### What is being asked
Every line of the entries below that mentions "Security" is to be copied out.
Given records Block Start
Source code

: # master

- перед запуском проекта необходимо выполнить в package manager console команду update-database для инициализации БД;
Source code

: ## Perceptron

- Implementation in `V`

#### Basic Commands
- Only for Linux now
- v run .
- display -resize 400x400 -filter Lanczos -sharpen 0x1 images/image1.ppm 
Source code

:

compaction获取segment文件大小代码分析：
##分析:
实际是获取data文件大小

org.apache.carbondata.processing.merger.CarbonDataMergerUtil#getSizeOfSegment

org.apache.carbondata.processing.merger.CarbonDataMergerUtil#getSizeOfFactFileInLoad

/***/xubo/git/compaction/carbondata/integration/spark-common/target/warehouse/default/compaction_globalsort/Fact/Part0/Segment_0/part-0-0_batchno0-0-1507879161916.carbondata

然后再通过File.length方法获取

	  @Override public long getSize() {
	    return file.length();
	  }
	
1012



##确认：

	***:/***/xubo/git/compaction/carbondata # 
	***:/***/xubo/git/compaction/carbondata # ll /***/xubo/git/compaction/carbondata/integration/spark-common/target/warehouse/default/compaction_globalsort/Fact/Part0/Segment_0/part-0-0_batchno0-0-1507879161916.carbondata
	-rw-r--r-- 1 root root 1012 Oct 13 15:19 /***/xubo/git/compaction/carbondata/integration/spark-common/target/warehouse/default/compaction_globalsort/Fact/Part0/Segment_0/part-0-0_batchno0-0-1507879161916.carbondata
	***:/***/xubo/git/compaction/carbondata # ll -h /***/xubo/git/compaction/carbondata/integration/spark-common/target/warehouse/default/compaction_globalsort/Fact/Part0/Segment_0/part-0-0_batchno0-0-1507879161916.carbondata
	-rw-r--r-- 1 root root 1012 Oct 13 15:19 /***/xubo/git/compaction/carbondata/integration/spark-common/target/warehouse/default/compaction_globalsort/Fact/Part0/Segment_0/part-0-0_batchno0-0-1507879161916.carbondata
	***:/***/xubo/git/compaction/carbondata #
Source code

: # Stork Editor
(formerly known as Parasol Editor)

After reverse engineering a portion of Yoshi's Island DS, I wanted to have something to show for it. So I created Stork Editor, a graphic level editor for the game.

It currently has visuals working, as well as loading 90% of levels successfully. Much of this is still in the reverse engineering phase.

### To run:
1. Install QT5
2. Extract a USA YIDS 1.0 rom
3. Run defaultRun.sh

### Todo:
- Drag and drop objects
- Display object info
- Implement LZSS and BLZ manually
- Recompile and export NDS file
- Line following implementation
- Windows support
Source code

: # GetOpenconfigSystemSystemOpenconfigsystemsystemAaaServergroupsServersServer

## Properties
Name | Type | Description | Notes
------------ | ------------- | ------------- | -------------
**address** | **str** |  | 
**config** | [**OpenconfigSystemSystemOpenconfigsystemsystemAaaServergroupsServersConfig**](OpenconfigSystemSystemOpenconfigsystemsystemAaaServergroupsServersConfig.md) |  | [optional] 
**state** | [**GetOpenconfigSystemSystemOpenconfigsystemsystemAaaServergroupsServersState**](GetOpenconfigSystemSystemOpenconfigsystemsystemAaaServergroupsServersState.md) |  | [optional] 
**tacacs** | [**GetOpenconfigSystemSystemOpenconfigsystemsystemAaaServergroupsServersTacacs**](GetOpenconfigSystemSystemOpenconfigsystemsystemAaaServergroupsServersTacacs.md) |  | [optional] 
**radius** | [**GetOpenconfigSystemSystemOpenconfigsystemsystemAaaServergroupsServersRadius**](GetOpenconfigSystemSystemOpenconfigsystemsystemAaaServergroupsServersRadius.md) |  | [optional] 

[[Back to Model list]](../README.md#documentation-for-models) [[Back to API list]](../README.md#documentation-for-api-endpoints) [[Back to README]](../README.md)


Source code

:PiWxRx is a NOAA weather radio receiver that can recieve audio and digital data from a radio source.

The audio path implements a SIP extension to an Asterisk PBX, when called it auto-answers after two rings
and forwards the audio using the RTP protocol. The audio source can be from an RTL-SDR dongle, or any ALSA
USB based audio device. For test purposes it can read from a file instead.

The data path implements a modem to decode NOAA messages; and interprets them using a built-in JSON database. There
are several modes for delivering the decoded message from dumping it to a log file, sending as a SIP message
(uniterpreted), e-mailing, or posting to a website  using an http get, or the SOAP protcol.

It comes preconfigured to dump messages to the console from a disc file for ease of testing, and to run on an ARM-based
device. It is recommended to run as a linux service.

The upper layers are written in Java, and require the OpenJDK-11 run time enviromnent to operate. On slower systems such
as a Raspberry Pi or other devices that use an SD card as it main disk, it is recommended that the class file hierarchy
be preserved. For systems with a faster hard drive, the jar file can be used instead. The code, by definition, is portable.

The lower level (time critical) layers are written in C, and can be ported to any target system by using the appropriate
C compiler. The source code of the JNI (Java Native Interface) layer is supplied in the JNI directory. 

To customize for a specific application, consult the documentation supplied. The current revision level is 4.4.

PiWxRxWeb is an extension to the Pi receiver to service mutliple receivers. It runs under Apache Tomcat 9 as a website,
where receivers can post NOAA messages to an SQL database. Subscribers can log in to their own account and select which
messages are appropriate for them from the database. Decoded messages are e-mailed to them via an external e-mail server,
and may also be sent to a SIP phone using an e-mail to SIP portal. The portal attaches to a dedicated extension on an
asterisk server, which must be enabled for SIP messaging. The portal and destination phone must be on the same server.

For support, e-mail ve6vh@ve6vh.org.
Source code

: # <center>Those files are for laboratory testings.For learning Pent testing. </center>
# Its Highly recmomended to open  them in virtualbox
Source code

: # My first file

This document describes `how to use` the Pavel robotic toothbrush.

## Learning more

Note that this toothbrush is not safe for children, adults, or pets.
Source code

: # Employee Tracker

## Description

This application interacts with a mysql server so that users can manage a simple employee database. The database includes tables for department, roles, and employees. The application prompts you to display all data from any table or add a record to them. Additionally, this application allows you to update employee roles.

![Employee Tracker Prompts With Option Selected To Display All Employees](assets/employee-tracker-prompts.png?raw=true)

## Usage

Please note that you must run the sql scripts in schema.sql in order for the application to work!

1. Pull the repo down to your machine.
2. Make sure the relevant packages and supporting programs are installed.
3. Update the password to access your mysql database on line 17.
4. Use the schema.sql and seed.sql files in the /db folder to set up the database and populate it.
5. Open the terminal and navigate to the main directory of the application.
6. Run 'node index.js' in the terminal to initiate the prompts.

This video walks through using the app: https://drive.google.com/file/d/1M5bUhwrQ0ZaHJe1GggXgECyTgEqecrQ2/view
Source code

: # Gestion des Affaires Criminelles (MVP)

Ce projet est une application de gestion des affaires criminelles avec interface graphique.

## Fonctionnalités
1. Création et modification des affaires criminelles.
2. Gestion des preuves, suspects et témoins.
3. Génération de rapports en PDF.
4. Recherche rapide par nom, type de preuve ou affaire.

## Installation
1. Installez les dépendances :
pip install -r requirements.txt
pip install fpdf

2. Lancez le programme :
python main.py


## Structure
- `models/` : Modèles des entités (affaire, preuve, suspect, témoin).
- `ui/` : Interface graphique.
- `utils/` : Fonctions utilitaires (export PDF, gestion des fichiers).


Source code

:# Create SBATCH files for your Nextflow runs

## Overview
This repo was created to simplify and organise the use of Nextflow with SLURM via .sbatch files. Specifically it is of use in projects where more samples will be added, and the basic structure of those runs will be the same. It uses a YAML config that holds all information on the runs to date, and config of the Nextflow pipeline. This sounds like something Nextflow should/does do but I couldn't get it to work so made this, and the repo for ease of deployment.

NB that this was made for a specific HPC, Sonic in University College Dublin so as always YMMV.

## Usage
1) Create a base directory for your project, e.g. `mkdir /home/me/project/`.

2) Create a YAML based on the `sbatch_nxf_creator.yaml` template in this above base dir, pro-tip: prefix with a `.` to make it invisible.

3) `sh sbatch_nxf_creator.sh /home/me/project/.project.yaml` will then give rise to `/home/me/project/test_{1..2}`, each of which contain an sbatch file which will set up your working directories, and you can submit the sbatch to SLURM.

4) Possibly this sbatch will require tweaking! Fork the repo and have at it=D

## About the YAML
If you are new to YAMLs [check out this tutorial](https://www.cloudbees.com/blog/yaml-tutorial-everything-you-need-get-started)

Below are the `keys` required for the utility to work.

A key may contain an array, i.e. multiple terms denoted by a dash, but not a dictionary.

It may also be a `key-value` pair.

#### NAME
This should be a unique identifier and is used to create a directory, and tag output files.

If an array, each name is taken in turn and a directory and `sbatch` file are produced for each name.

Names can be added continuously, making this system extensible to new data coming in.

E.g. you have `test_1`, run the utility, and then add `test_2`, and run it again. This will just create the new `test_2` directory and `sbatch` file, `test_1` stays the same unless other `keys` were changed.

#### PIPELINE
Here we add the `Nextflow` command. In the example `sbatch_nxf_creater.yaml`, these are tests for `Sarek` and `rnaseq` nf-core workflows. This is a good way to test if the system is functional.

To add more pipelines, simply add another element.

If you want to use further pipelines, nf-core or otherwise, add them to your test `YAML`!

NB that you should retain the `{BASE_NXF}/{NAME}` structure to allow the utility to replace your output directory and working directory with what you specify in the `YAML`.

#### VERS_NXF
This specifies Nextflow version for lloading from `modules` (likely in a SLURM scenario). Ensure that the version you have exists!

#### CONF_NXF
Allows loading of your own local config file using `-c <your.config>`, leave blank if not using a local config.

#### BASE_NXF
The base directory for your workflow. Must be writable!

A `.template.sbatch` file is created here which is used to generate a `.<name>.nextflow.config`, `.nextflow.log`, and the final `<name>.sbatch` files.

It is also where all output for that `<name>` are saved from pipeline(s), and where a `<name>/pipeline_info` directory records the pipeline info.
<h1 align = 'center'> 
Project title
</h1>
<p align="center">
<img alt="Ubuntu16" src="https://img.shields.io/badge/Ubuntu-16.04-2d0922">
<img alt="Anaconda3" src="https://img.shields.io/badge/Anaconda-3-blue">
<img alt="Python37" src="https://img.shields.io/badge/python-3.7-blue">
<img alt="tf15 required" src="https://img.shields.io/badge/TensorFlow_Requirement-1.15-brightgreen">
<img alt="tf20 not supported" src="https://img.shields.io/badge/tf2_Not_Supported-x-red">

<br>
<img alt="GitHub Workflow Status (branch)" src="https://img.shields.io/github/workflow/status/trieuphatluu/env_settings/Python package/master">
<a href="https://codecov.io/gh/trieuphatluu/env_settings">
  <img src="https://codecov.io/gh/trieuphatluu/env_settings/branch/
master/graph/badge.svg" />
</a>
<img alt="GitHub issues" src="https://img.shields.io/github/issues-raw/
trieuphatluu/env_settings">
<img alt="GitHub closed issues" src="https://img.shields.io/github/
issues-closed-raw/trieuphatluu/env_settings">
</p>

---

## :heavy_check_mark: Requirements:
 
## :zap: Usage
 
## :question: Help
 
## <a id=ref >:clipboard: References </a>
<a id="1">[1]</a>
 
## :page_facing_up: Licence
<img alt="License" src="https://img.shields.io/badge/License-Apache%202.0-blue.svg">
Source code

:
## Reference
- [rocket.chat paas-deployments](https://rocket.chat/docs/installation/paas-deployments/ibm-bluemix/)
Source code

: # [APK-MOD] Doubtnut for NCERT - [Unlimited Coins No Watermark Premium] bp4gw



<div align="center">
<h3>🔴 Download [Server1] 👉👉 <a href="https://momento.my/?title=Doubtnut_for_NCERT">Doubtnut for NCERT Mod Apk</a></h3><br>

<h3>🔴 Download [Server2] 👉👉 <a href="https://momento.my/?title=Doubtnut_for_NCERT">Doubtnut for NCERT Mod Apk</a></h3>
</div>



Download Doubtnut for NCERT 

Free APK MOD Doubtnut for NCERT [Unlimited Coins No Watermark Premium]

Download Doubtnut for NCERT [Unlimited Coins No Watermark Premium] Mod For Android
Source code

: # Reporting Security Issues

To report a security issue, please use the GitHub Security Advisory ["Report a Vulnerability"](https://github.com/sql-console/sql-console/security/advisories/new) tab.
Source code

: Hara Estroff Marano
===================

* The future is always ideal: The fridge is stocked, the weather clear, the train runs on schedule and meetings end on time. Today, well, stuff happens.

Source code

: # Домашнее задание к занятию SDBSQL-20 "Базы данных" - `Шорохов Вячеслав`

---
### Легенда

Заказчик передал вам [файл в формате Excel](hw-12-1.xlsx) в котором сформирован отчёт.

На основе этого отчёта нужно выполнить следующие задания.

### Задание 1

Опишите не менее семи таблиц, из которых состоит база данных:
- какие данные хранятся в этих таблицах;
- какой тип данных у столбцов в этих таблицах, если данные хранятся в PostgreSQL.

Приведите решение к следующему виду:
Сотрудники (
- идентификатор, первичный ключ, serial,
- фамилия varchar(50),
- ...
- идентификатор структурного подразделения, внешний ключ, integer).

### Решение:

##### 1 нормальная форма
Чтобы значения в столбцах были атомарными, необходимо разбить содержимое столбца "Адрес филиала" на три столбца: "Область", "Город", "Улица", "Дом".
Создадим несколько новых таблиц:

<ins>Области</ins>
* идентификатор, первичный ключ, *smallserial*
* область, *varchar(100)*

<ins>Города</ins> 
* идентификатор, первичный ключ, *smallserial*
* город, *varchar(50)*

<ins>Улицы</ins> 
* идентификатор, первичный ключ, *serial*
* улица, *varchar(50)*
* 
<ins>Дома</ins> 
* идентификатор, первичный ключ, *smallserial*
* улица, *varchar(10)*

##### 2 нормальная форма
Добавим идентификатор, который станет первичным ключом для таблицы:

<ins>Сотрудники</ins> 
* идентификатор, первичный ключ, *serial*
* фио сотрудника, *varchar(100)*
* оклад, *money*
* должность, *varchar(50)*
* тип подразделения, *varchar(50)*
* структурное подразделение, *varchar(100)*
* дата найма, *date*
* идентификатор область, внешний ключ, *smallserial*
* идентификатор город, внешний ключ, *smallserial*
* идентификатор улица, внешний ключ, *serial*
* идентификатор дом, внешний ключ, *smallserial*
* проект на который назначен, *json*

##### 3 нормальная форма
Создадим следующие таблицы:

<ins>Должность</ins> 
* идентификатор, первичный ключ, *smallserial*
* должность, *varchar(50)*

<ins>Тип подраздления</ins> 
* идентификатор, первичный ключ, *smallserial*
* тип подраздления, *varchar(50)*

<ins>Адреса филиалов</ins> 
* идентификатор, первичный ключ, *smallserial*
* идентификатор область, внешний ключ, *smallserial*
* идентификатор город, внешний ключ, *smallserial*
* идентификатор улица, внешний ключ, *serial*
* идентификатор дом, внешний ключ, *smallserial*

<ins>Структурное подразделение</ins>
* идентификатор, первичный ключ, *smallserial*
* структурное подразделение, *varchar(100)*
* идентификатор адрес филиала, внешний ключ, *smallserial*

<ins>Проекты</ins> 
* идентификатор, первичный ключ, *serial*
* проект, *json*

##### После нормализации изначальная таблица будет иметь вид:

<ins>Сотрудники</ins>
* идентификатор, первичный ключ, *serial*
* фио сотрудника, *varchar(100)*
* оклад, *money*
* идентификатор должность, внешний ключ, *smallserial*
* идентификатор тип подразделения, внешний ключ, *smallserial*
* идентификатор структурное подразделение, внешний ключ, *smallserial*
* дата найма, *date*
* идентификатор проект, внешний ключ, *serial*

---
Given records Block End
### Exercise response
: # Reporting Security Issues
To report a security issue, please use the GitHub Security Advisory ["Report a Vulnerability"](https://github.com/sql-console/sql-console/security/advisories/new) tab.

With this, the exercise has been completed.